Re: TF-IDF, seq2sparse and DataFrame support

Andrew Palumbo Mon, 09 Mar 2015 18:31:08 -0700

I meant would o.a.m.nlp in the spark module be a good place for Gokhan'sseq2sparse implementation to live.


On 03/09/2015 09:07 PM, Pat Ferrel wrote:

Does o.a.m.nlp  in the spark module seem like a good place for this to live?

I think you meant math-scala?

Actually we should rename math to core


On Mar 9, 2015, at 3:15 PM, Andrew Palumbo <ap....@outlook.com> wrote:

Cool- This is great! I think this is really important to have in.

+1 to a pull request for comments.

I have pr#75(https://github.com/apache/mahout/pull/75) open - It has very 
simple TF and TFIDF classes based on lucene's IDF calculation and MLlib's  I 
just got a bad flu and haven't had a chance to push it.  It creates an 
o.a.m.nlp package in mahout-math. I will push that as soon as i can in case you 
want to use them.

Does o.a.m.nlp  in the spark module seem like a good place for this to live?

Those classes may be of use to you- they're very simple and are intended for 
new document vectorization once the legacy deps are removed from the spark 
module.  They also might make interoperability with easier.

One thought having not been able to look at this too closely yet.

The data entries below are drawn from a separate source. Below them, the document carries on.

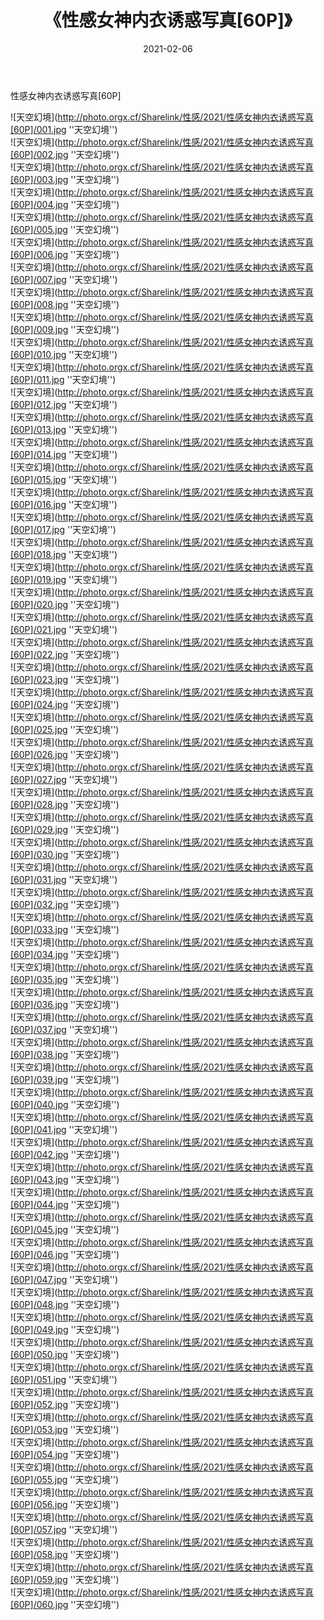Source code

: ﻿---
layout: post
title:  《性感女神内衣诱惑写真[60P]》
date:   2021-02-06
img: http://photo.orgx.cf/Sharelink/性感/2021/性感女神内衣诱惑写真[60P]/000.jpg
categories: [美女, 性感, 泳衣]
---

性感女神内衣诱惑写真[60P]



![天空幻境](http://photo.orgx.cf/Sharelink/性感/2021/性感女神内衣诱惑写真[60P]/001.jpg ''天空幻境'') <br>
![天空幻境](http://photo.orgx.cf/Sharelink/性感/2021/性感女神内衣诱惑写真[60P]/002.jpg ''天空幻境'') <br>
![天空幻境](http://photo.orgx.cf/Sharelink/性感/2021/性感女神内衣诱惑写真[60P]/003.jpg ''天空幻境'') <br>
![天空幻境](http://photo.orgx.cf/Sharelink/性感/2021/性感女神内衣诱惑写真[60P]/004.jpg ''天空幻境'') <br>
![天空幻境](http://photo.orgx.cf/Sharelink/性感/2021/性感女神内衣诱惑写真[60P]/005.jpg ''天空幻境'') <br>
![天空幻境](http://photo.orgx.cf/Sharelink/性感/2021/性感女神内衣诱惑写真[60P]/006.jpg ''天空幻境'') <br>
![天空幻境](http://photo.orgx.cf/Sharelink/性感/2021/性感女神内衣诱惑写真[60P]/007.jpg ''天空幻境'') <br>
![天空幻境](http://photo.orgx.cf/Sharelink/性感/2021/性感女神内衣诱惑写真[60P]/008.jpg ''天空幻境'') <br>
![天空幻境](http://photo.orgx.cf/Sharelink/性感/2021/性感女神内衣诱惑写真[60P]/009.jpg ''天空幻境'') <br>
![天空幻境](http://photo.orgx.cf/Sharelink/性感/2021/性感女神内衣诱惑写真[60P]/010.jpg ''天空幻境'') <br>
![天空幻境](http://photo.orgx.cf/Sharelink/性感/2021/性感女神内衣诱惑写真[60P]/011.jpg ''天空幻境'') <br>
![天空幻境](http://photo.orgx.cf/Sharelink/性感/2021/性感女神内衣诱惑写真[60P]/012.jpg ''天空幻境'') <br>
![天空幻境](http://photo.orgx.cf/Sharelink/性感/2021/性感女神内衣诱惑写真[60P]/013.jpg ''天空幻境'') <br>
![天空幻境](http://photo.orgx.cf/Sharelink/性感/2021/性感女神内衣诱惑写真[60P]/014.jpg ''天空幻境'') <br>
![天空幻境](http://photo.orgx.cf/Sharelink/性感/2021/性感女神内衣诱惑写真[60P]/015.jpg ''天空幻境'') <br>
![天空幻境](http://photo.orgx.cf/Sharelink/性感/2021/性感女神内衣诱惑写真[60P]/016.jpg ''天空幻境'') <br>
![天空幻境](http://photo.orgx.cf/Sharelink/性感/2021/性感女神内衣诱惑写真[60P]/017.jpg ''天空幻境'') <br>
![天空幻境](http://photo.orgx.cf/Sharelink/性感/2021/性感女神内衣诱惑写真[60P]/018.jpg ''天空幻境'') <br>
![天空幻境](http://photo.orgx.cf/Sharelink/性感/2021/性感女神内衣诱惑写真[60P]/019.jpg ''天空幻境'') <br>
![天空幻境](http://photo.orgx.cf/Sharelink/性感/2021/性感女神内衣诱惑写真[60P]/020.jpg ''天空幻境'') <br>
![天空幻境](http://photo.orgx.cf/Sharelink/性感/2021/性感女神内衣诱惑写真[60P]/021.jpg ''天空幻境'') <br>
![天空幻境](http://photo.orgx.cf/Sharelink/性感/2021/性感女神内衣诱惑写真[60P]/022.jpg ''天空幻境'') <br>
![天空幻境](http://photo.orgx.cf/Sharelink/性感/2021/性感女神内衣诱惑写真[60P]/023.jpg ''天空幻境'') <br>
![天空幻境](http://photo.orgx.cf/Sharelink/性感/2021/性感女神内衣诱惑写真[60P]/024.jpg ''天空幻境'') <br>
![天空幻境](http://photo.orgx.cf/Sharelink/性感/2021/性感女神内衣诱惑写真[60P]/025.jpg ''天空幻境'') <br>
![天空幻境](http://photo.orgx.cf/Sharelink/性感/2021/性感女神内衣诱惑写真[60P]/026.jpg ''天空幻境'') <br>
![天空幻境](http://photo.orgx.cf/Sharelink/性感/2021/性感女神内衣诱惑写真[60P]/027.jpg ''天空幻境'') <br>
![天空幻境](http://photo.orgx.cf/Sharelink/性感/2021/性感女神内衣诱惑写真[60P]/028.jpg ''天空幻境'') <br>
![天空幻境](http://photo.orgx.cf/Sharelink/性感/2021/性感女神内衣诱惑写真[60P]/029.jpg ''天空幻境'') <br>
![天空幻境](http://photo.orgx.cf/Sharelink/性感/2021/性感女神内衣诱惑写真[60P]/030.jpg ''天空幻境'') <br>
![天空幻境](http://photo.orgx.cf/Sharelink/性感/2021/性感女神内衣诱惑写真[60P]/031.jpg ''天空幻境'') <br>
![天空幻境](http://photo.orgx.cf/Sharelink/性感/2021/性感女神内衣诱惑写真[60P]/032.jpg ''天空幻境'') <br>
![天空幻境](http://photo.orgx.cf/Sharelink/性感/2021/性感女神内衣诱惑写真[60P]/033.jpg ''天空幻境'') <br>
![天空幻境](http://photo.orgx.cf/Sharelink/性感/2021/性感女神内衣诱惑写真[60P]/034.jpg ''天空幻境'') <br>
![天空幻境](http://photo.orgx.cf/Sharelink/性感/2021/性感女神内衣诱惑写真[60P]/035.jpg ''天空幻境'') <br>
![天空幻境](http://photo.orgx.cf/Sharelink/性感/2021/性感女神内衣诱惑写真[60P]/036.jpg ''天空幻境'') <br>
![天空幻境](http://photo.orgx.cf/Sharelink/性感/2021/性感女神内衣诱惑写真[60P]/037.jpg ''天空幻境'') <br>
![天空幻境](http://photo.orgx.cf/Sharelink/性感/2021/性感女神内衣诱惑写真[60P]/038.jpg ''天空幻境'') <br>
![天空幻境](http://photo.orgx.cf/Sharelink/性感/2021/性感女神内衣诱惑写真[60P]/039.jpg ''天空幻境'') <br>
![天空幻境](http://photo.orgx.cf/Sharelink/性感/2021/性感女神内衣诱惑写真[60P]/040.jpg ''天空幻境'') <br>
![天空幻境](http://photo.orgx.cf/Sharelink/性感/2021/性感女神内衣诱惑写真[60P]/041.jpg ''天空幻境'') <br>
![天空幻境](http://photo.orgx.cf/Sharelink/性感/2021/性感女神内衣诱惑写真[60P]/042.jpg ''天空幻境'') <br>
![天空幻境](http://photo.orgx.cf/Sharelink/性感/2021/性感女神内衣诱惑写真[60P]/043.jpg ''天空幻境'') <br>
![天空幻境](http://photo.orgx.cf/Sharelink/性感/2021/性感女神内衣诱惑写真[60P]/044.jpg ''天空幻境'') <br>
![天空幻境](http://photo.orgx.cf/Sharelink/性感/2021/性感女神内衣诱惑写真[60P]/045.jpg ''天空幻境'') <br>
![天空幻境](http://photo.orgx.cf/Sharelink/性感/2021/性感女神内衣诱惑写真[60P]/046.jpg ''天空幻境'') <br>
![天空幻境](http://photo.orgx.cf/Sharelink/性感/2021/性感女神内衣诱惑写真[60P]/047.jpg ''天空幻境'') <br>
![天空幻境](http://photo.orgx.cf/Sharelink/性感/2021/性感女神内衣诱惑写真[60P]/048.jpg ''天空幻境'') <br>
![天空幻境](http://photo.orgx.cf/Sharelink/性感/2021/性感女神内衣诱惑写真[60P]/049.jpg ''天空幻境'') <br>
![天空幻境](http://photo.orgx.cf/Sharelink/性感/2021/性感女神内衣诱惑写真[60P]/050.jpg ''天空幻境'') <br>
![天空幻境](http://photo.orgx.cf/Sharelink/性感/2021/性感女神内衣诱惑写真[60P]/051.jpg ''天空幻境'') <br>
![天空幻境](http://photo.orgx.cf/Sharelink/性感/2021/性感女神内衣诱惑写真[60P]/052.jpg ''天空幻境'') <br>
![天空幻境](http://photo.orgx.cf/Sharelink/性感/2021/性感女神内衣诱惑写真[60P]/053.jpg ''天空幻境'') <br>
![天空幻境](http://photo.orgx.cf/Sharelink/性感/2021/性感女神内衣诱惑写真[60P]/054.jpg ''天空幻境'') <br>
![天空幻境](http://photo.orgx.cf/Sharelink/性感/2021/性感女神内衣诱惑写真[60P]/055.jpg ''天空幻境'') <br>
![天空幻境](http://photo.orgx.cf/Sharelink/性感/2021/性感女神内衣诱惑写真[60P]/056.jpg ''天空幻境'') <br>
![天空幻境](http://photo.orgx.cf/Sharelink/性感/2021/性感女神内衣诱惑写真[60P]/057.jpg ''天空幻境'') <br>
![天空幻境](http://photo.orgx.cf/Sharelink/性感/2021/性感女神内衣诱惑写真[60P]/058.jpg ''天空幻境'') <br>
![天空幻境](http://photo.orgx.cf/Sharelink/性感/2021/性感女神内衣诱惑写真[60P]/059.jpg ''天空幻境'') <br>
![天空幻境](http://photo.orgx.cf/Sharelink/性感/2021/性感女神内衣诱惑写真[60P]/060.jpg ''天空幻境'') <br>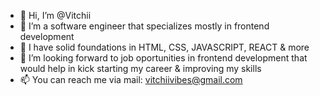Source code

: - 👋 Hi, I’m @Vitchii
- 💞️ I’m a software engineer that specializes mostly in frontend development
- 🌱 I have solid foundations in HTML, CSS, JAVASCRIPT, REACT & more
- 👀 I’m looking forward to job oportunities in frontend development that would help in kick starting my career & improving my skills
- 📫 You can reach me via mail: vitchiivibes@gmail.com

<!--
**Vitchiana/Vitchiana** is a ✨ _special_ ✨ repository because its `README.md` (this file) appears on your GitHub profile.

Here are some ideas to get you started:

- 🔭 I’m currently working on ...
- 🌱 I’m currently learning ...
- 👯 I’m looking to collaborate on ...
- 🤔 I’m looking for help with ...
- 💬 Ask me about ...
- 📫 How to reach me: ...
- 😄 Pronouns: ...
- ⚡ Fun fact: ...
-->

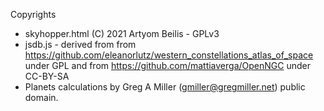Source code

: Copyrights

-   skyhopper.html (C) 2021 Artyom Beilis - GPLv3
-   jsdb.js - derived from from <https://github.com/eleanorlutz/western_constellations_atlas_of_space> under GPL
    and from <https://github.com/mattiaverga/OpenNGC> under CC-BY-SA
-   Planets calculations by Greg A Miller (gmiller@gregmiller.net) public domain.
 

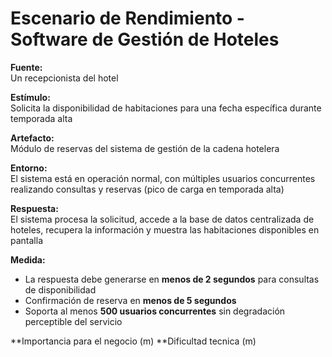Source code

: # Escenario de Rendimiento - Software de Gestión de Hoteles

**Fuente:**  
Un recepcionista del hotel

**Estímulo:**  
Solicita la disponibilidad de habitaciones para una fecha específica durante temporada alta

**Artefacto:**  
Módulo de reservas del sistema de gestión de la cadena hotelera

**Entorno:**  
El sistema está en operación normal, con múltiples usuarios concurrentes realizando consultas y reservas (pico de carga en temporada alta)

**Respuesta:**  
El sistema procesa la solicitud, accede a la base de datos centralizada de hoteles, recupera la información y muestra las habitaciones disponibles en pantalla

**Medida:**  
- La respuesta debe generarse en **menos de 2 segundos** para consultas de disponibilidad  
- Confirmación de reserva en **menos de 5 segundos**  
- Soporta al menos **500 usuarios concurrentes** sin degradación perceptible del servicio


**Importancia para el negocio (m)
**Dificultad tecnica (m)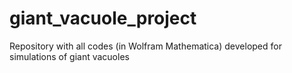 # giant_vacuole_project
Repository with all codes (in Wolfram Mathematica) developed for simulations of giant vacuoles  
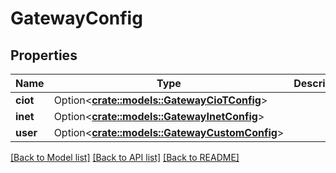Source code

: # GatewayConfig

## Properties

Name | Type | Description | Notes
------------ | ------------- | ------------- | -------------
**ciot** | Option<[**crate::models::GatewayCioTConfig**](GatewayCIoTConfig.md)> |  | [optional]
**inet** | Option<[**crate::models::GatewayInetConfig**](GatewayInetConfig.md)> |  | [optional]
**user** | Option<[**crate::models::GatewayCustomConfig**](GatewayCustomConfig.md)> |  | [optional]

[[Back to Model list]](../README.md#documentation-for-models) [[Back to API list]](../README.md#documentation-for-api-endpoints) [[Back to README]](../README.md)


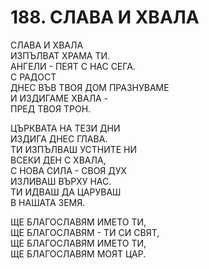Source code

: # 188. СЛАВА И ХВАЛА  
  
СЛАВА И ХВАЛА  
ИЗПЪЛВАТ ХРАМА ТИ.  
АНГЕЛИ - ПЕЯТ С НАС СЕГА.  
С РАДОСТ  
ДНЕС ВЪВ ТВОЯ ДОМ ПРАЗНУВАМЕ  
И ИЗДИГАМЕ ХВАЛА -  
ПРЕД ТВОЯ ТРОН.  
  
ЦЪРКВАТА НА ТЕЗИ ДНИ  
ИЗДИГА ДНЕС ГЛАВА.  
ТИ ИЗПЪЛВАШ УСТНИТЕ НИ  
ВСЕКИ ДЕН С ХВАЛА,  
С НОВА СИЛА - СВОЯ ДУХ  
ИЗЛИВАШ ВЪРХУ НАС.  
ТИ ИДВАШ ДА ЦАРУВАШ  
В НАШАТА ЗЕМЯ.  
  
ЩЕ БЛАГОСЛАВЯМ ИМЕТО ТИ,  
ЩЕ БЛАГОСЛАВЯМ - ТИ СИ СВЯТ,  
ЩЕ БЛАГОСЛАВЯМ ИМЕТО ТИ,  
ЩЕ БЛАГОСЛАВЯМ МОЯТ ЦАР.  
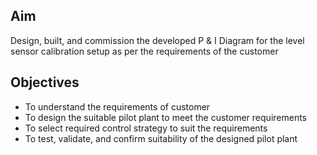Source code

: ## Aim 
Design, built, and commission the developed P & I Diagram for the level sensor calibration setup as per the requirements of the customer

## Objectives
-	To understand the requirements of customer
-	To design the suitable pilot plant to meet the customer requirements
-	To select required control strategy to suit the requirements
-	To test, validate, and confirm suitability of the designed pilot plant
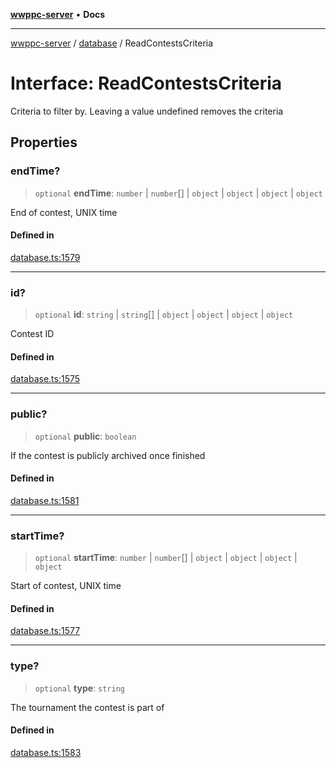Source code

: [**wwppc-server**](../../README.md) • **Docs**

***

[wwppc-server](../../modules.md) / [database](../README.md) / ReadContestsCriteria

# Interface: ReadContestsCriteria

Criteria to filter by. Leaving a value undefined removes the criteria

## Properties

### endTime?

> `optional` **endTime**: `number` \| `number`[] \| `object` \| `object` \| `object` \| `object`

End of contest, UNIX time

#### Defined in

[database.ts:1579](https://github.com/WWPPC/WWPPC-server/blob/96bcc74e00ec496e35202c4bddfc3a060fa4a556/src/database.ts#L1579)

***

### id?

> `optional` **id**: `string` \| `string`[] \| `object` \| `object` \| `object` \| `object`

Contest ID

#### Defined in

[database.ts:1575](https://github.com/WWPPC/WWPPC-server/blob/96bcc74e00ec496e35202c4bddfc3a060fa4a556/src/database.ts#L1575)

***

### public?

> `optional` **public**: `boolean`

If the contest is publicly archived once finished

#### Defined in

[database.ts:1581](https://github.com/WWPPC/WWPPC-server/blob/96bcc74e00ec496e35202c4bddfc3a060fa4a556/src/database.ts#L1581)

***

### startTime?

> `optional` **startTime**: `number` \| `number`[] \| `object` \| `object` \| `object` \| `object`

Start of contest, UNIX time

#### Defined in

[database.ts:1577](https://github.com/WWPPC/WWPPC-server/blob/96bcc74e00ec496e35202c4bddfc3a060fa4a556/src/database.ts#L1577)

***

### type?

> `optional` **type**: `string`

The tournament the contest is part of

#### Defined in

[database.ts:1583](https://github.com/WWPPC/WWPPC-server/blob/96bcc74e00ec496e35202c4bddfc3a060fa4a556/src/database.ts#L1583)
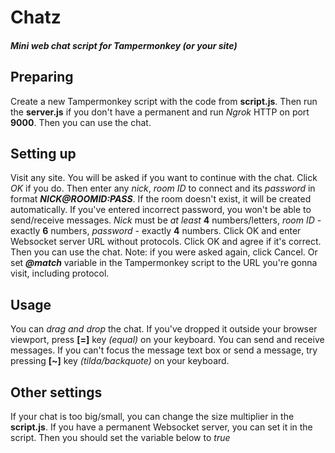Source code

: # **Chatz**
#### _Mini web chat script for Tampermonkey (or your site)_

## Preparing
 Create a new Tampermonkey script with the code from **script.js**. Then run the **server.js** if you don't have a permanent and run _Ngrok_ HTTP on port **9000**. Then you can use the chat.

## Setting up
 Visit any site. You will be asked if you want to continue with the chat. Click _OK_ if you do. Then enter any _nick_, _room ID_ to connect and its _password_ in format **_NICK@ROOMID:PASS_**. If the room doesn't exist, it will be created automatically. If you've entered incorrect password, you won't be able to send/receive messages. _Nick_ must be _at least_ **4** numbers/letters, _room ID_ - exactly **6** numbers, _password_ - exactly **4** numbers.
 Click OK and enter Websocket server URL without protocols. Click OK and agree if it's correct. Then you can use the chat.
 Note: if you were asked again, click Cancel. Or set **_\@match_** variable in the Tampermonkey script to the URL you're gonna visit, including protocol.

## Usage
 You can _drag and drop_ the chat. If you've dropped it outside your browser viewport, press **[=]** key _(equal)_ on your keyboard. You can send and receive messages. If you can't focus the message text box or send a message, try pressing **[~]** key _(tilda/backquote)_ on your keyboard.

## Other settings
 If your chat is too big/small, you can change the size multiplier in the **script.js**.
 If you have a permanent Websocket server, you can set it in the script. Then you should set the variable below to _true_
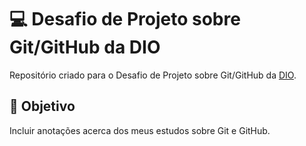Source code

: # 💻 Desafio de Projeto sobre Git/GitHub da DIO
Repositório criado para o Desafio de Projeto sobre Git/GitHub da [DIO](https://www.dio.me/).

## 🎯 Objetivo
Incluir anotações acerca dos meus estudos sobre Git e GitHub.
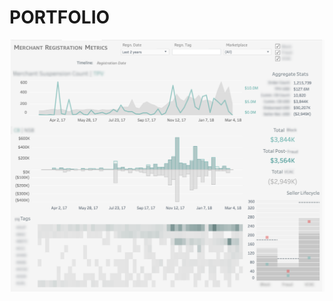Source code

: # PORTFOLIO
![Portfolio Tableau1.png](https://github.com/Shilsri/PORTFOLIO/blob/master/Portfolio%20Tableau%201.png)
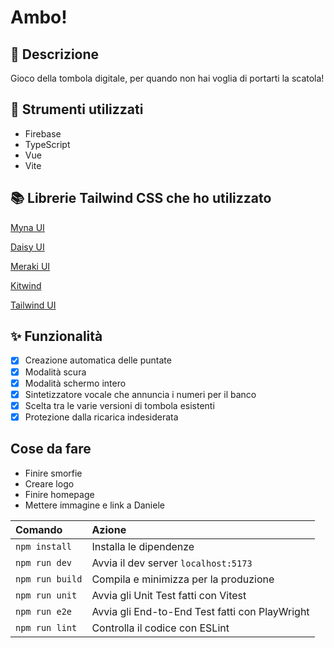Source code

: # Ambo!

## 📝 Descrizione

Gioco della tombola digitale, per quando non hai voglia di portarti la scatola!

## 🚀 Strumenti utilizzati

- Firebase
- TypeScript
- Vue
- Vite

## 📚 Librerie Tailwind CSS che ho utilizzato

[Myna UI](https://mynaui.com)

[Daisy UI](https://daisyui.com/components)

[Meraki UI](https://merakiui.com/components)

[Kitwind](https://kitwind.io/products/kometa/components)

[Tailwind UI](https://tailwindui.com/components)

## ✨ Funzionalità

- [x] Creazione automatica delle puntate
- [x] Modalità scura
- [x] Modalità schermo intero
- [x] Sintetizzatore vocale che annuncia i numeri per il banco
- [x] Scelta tra le varie versioni di tombola esistenti
- [x] Protezione dalla ricarica indesiderata

## Cose da fare

- Finire smorfie
- Creare logo
- Finire homepage
- Mettere immagine e link a Daniele

| Comando                | Azione                                             |
| :--------------------- | :------------------------------------------------- |
| `npm install`          | Installa le dipendenze                             |
| `npm run dev`          | Avvia il dev server `localhost:5173`               |
| `npm run build`        | Compila e minimizza per la produzione              |
| `npm run unit`         | Avvia gli Unit Test fatti con Vitest               |
| `npm run e2e`          | Avvia gli End-to-End Test fatti con PlayWright     |
| `npm run lint`         | Controlla il codice con ESLint                     |
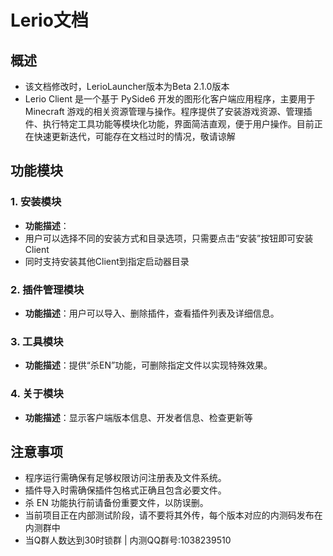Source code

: # Lerio文档

## 概述

- 该文档修改时，LerioLauncher版本为Beta 2.1.0版本
- Lerio Client 是一个基于 PySide6 开发的图形化客户端应用程序，主要用于 Minecraft 游戏的相关资源管理与操作。程序提供了安装游戏资源、管理插件、执行特定工具功能等模块化功能，界面简洁直观，便于用户操作。目前正在快速更新迭代，可能存在文档过时的情况，敬请谅解

## 功能模块

### 1. 安装模块

- **功能描述**：
- 用户可以选择不同的安装方式和目录选项，只需要点击“安装”按钮即可安装Client
- 同时支持安装其他Client到指定启动器目录
  
### 2. 插件管理模块

- **功能描述**：用户可以导入、删除插件，查看插件列表及详细信息。

### 3. 工具模块

- **功能描述**：提供“杀EN”功能，可删除指定文件以实现特殊效果。

### 4. 关于模块

- **功能描述**：显示客户端版本信息、开发者信息、检查更新等

## 注意事项

- 程序运行需确保有足够权限访问注册表及文件系统。
- 插件导入时需确保插件包格式正确且包含必要文件。
- 杀 EN 功能执行前请备份重要文件，以防误删。
- 当前项目正在内部测试阶段，请不要将其外传，每个版本对应的内测码发布在内测群中
- 当Q群人数达到30时锁群 | 内测QQ群号:1038239510
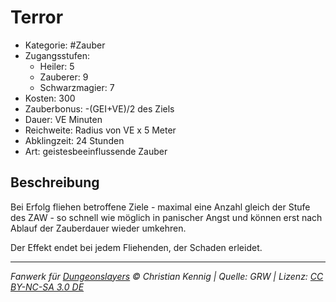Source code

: # Terror

- Kategorie: #Zauber
- Zugangsstufen:
  - Heiler: 5
  - Zauberer: 9
  - Schwarzmagier: 7
- Kosten: 300
- Zauberbonus: -(GEI+VE)/2 des Ziels
- Dauer: VE Minuten
- Reichweite: Radius von VE x 5 Meter
- Abklingzeit: 24 Stunden
- Art: geistesbeeinflussende Zauber

## Beschreibung

Bei Erfolg fliehen betroffene Ziele - maximal eine Anzahl gleich der Stufe des ZAW - so schnell wie möglich in panischer Angst und können erst nach Ablauf der Zauberdauer wieder umkehren.

Der Effekt endet bei jedem Fliehenden, der Schaden erleidet.

---

_Fanwerk für [Dungeonslayers](https://www.dungeonslayers.net/) © Christian Kennig | Quelle: GRW | Lizenz: [CC BY-NC-SA 3.0 DE](https://creativecommons.org/licenses/by-nc-sa/3.0/de/)_
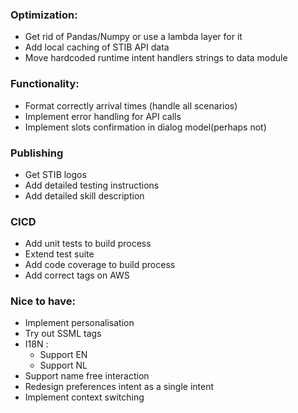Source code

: ### Optimization:
- Get rid of Pandas/Numpy or use a lambda layer for it
- Add local caching of STIB API data
- Move hardcoded runtime intent handlers strings to data module

### Functionality:
- Format correctly arrival times (handle all scenarios) 
- Implement error handling for API calls
- Implement slots confirmation in dialog model(perhaps not)

### Publishing
- Get STIB logos
- Add detailed testing instructions
- Add detailed skill description

### CICD
- Add unit tests to build process
- Extend test suite
- Add code coverage to build process
- Add correct tags on AWS

### Nice to have:
- Implement personalisation 
- Try out SSML tags
- I18N :
    - Support EN
    - Support NL
- Support name free interaction
- Redesign preferences intent as a single intent
- Implement context switching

//do we need do calculate df-vector?

1.  We do need a document frequency map or vector to be able to calculate the 
IDF terms when vectorizing a new document outside of the original corpus.




On 03/09/2015 05:10 PM, Pat Ferrel wrote:

Ah, you are doing all the lucene analyzer, ngrams and other tokenizing, nice.

On Mar 9, 2015, at 2:07 PM, Pat Ferrel <p...@occamsmachete.com> wrote:

Ah I found the right button in Github no PR necessary.

On Mar 9, 2015, at 1:55 PM, Pat Ferrel <p...@occamsmachete.com> wrote:

If you create a PR it’s easier to see what was changed.

Wouldn’t it be better to read in files from a directory assigning doc-id = 
filename and term-ids = terms or are their still Hadoop pipeline tools that are 
needed to create the sequence files? This sort of mimics the way Spark reads 
SchemaRDDs from Json files.

BTW this can also be done with a new reader trait on the IndexedDataset. It will give 
you two bidirectional maps (BiMap) and a DrmLike[Int]. One BiMap gives any String 
<-> Int for rows, the other does the same for columns (text tokens). This would 
be a few lines of code since the string mapping and DRM creation is already written, 
The only thing to do would be map the doc/row ids to filenames. This allows you to 
take the non-int doc ids out of the DRM and replace them with a map. Not based on a 
Spark dataframe yet probably will be.

On Mar 9, 2015, at 11:12 AM, Gokhan Capan <gkhn...@gmail.com> wrote:

So, here is a sketch of a Spark implementation of seq2sparse, returning a
(matrix:DrmLike, dictionary:Map):

https://github.com/gcapan/mahout/tree/seq2sparse

Although it should be possible, I couldn't manage to make it process
non-integer document ids. Any fix would be appreciated. There is a simple
test attached, but I think there is more to do in terms of handling all
parameters of the original seq2sparse implementation.

I put it directly to the SparkEngine ---not that I think of this object is
the most appropriate placeholder, it just seemed convenient to me.

Best


Gokhan

On Thu, Feb 5, 2015 at 3:48 AM, Pat Ferrel <p...@occamsmachete.com> wrote:

IndexedDataset might suffice until real DataFrames come along.

On Feb 4, 2015, at 3:42 PM, Dmitriy Lyubimov <dlie...@gmail.com> wrote:

Dealing with dictionaries is inevitably DataFrame for seq2sparse. It is a
byproduct of it IIRC. matrix definitely not a structure to hold those.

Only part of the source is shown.